- 17 Aug '06 09:26Planet X is a ball with centre O.

Three spaceships A, B, C land at random positions on the surface of Planet X, these positions being independent and uniformly distributed.

Once landed, a pair A, B of spaceships can communicate provided that the angle AOB is less than 90 degrees. Similarly for B, C and C, A.

What is the probability that all three spaceships can stay in touch (with, for example, A communicating with C via B if necessary)? - 17 Aug '06 10:07

In stats a uniform distribution is a distribution where all possibilities are equally possible. So A is just as likely to land at a1 as a2 no matter where a1 and a2 are on Planet X.*Originally posted by smomofo***Zero, if they are uniformly distributed. I think. Wouldn't any two make an angle of 120 from center?** - 17 Aug '06 21:46

Would I be right in thinking that if just *two* ships were involved the probability would be 0.5?*Originally posted by SPMars***Planet X is a ball with centre O.**

Three spaceships A, B, C land at random positions on the surface of Planet X, these positions being independent and uniformly distributed.
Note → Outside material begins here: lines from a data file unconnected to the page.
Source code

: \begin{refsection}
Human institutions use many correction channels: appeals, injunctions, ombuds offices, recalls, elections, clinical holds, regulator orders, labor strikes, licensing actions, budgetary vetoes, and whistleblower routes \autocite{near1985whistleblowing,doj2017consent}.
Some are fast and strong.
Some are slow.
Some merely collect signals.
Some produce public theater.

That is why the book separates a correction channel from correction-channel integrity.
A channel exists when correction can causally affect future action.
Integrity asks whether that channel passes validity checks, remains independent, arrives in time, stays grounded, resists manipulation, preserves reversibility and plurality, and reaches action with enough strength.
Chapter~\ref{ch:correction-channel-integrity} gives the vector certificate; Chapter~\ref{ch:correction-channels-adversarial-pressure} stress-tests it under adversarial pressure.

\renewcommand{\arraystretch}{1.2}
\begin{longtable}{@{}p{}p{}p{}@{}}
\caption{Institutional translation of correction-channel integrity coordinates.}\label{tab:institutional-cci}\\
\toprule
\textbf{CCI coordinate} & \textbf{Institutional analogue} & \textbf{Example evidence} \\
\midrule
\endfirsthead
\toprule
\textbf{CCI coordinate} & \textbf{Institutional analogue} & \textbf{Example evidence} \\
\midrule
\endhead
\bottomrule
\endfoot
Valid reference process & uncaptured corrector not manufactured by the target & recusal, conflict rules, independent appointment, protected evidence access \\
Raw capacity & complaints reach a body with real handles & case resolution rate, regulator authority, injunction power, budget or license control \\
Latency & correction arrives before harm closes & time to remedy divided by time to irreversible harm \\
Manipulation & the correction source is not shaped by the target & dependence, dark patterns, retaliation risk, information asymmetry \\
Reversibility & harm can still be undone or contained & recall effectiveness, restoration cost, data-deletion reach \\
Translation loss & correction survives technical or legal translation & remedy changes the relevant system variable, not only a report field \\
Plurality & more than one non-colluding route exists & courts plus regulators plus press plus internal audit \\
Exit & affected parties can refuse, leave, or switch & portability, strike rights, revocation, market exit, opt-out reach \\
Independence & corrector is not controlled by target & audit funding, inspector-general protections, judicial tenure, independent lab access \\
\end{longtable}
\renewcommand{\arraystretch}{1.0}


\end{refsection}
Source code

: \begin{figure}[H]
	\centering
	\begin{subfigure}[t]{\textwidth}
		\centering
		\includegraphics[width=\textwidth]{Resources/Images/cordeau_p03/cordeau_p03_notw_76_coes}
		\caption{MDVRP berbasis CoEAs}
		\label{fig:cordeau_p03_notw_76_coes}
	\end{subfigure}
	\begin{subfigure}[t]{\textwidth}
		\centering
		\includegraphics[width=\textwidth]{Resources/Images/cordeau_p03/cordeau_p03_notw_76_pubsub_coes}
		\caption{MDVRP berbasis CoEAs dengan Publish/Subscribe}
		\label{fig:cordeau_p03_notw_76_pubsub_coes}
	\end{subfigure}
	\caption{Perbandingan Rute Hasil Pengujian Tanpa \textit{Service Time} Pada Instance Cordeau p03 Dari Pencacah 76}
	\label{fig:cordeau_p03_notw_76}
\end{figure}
Once landed, a pair A, B of spaceships can communicate provided that the angle AOB is less than 90 degrees. Similarly for B, C and C, A.

What is the probability that all three spaceships can stay in touch (with, for example, A communicating with C via B if necessary)?

My reasoning being that one ship landing would define a hemisphere in which communication was possible - with the ship at the pole. The other ship would then have a 50/50 chance of landing in the same hemisphere.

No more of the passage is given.